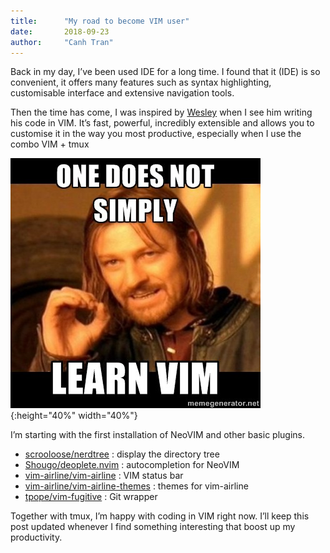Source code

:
 ```yaml
---
title:      "My road to become VIM user"
date:       2018-09-23
author:     "Canh Tran"
---
```


Back in my day, I’ve been used IDE for a long time. I found that it (IDE) is so convenient, it offers many features such as syntax highlighting, customisable interface and extensive navigation tools.

Then the time has come, I was inspired by [Wesley](https://github.com/etheleon) when I see him writing his code in VIM. It’s fast, powerful, incredibly extensible and allows you to customise it in the way you most productive, especially when I use the combo VIM + tmux

![graduation day](/assets/posts/vim/vim.jpg){:height="40%" width="40%"}

I’m starting with the first installation of NeoVIM and other basic plugins.

- [scrooloose/nerdtree](https://github.com/scrooloose/nerdtree) : display the directory tree
- [Shougo/deoplete.nvim](https://github.com/Shougo/deoplete.nvim) : autocompletion for NeoVIM
- [vim-airline/vim-airline](https://github.com/vim-airline/vim-airline) : VIM status bar
- [vim-airline/vim-airline-themes](https://github.com/vim-airline/vim-airline-themes) : themes for vim-airline
- [tpope/vim-fugitive](https://github.com/tpope/vim-fugitive) : Git wrapper

Together with tmux, I’m happy with coding in VIM right now. I’ll keep this post updated whenever I find something interesting that boost up my productivity.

**PROMPT**
Could you say how many lines of the entries contain the string "that"? Only the number should be given.

**RESULT**
2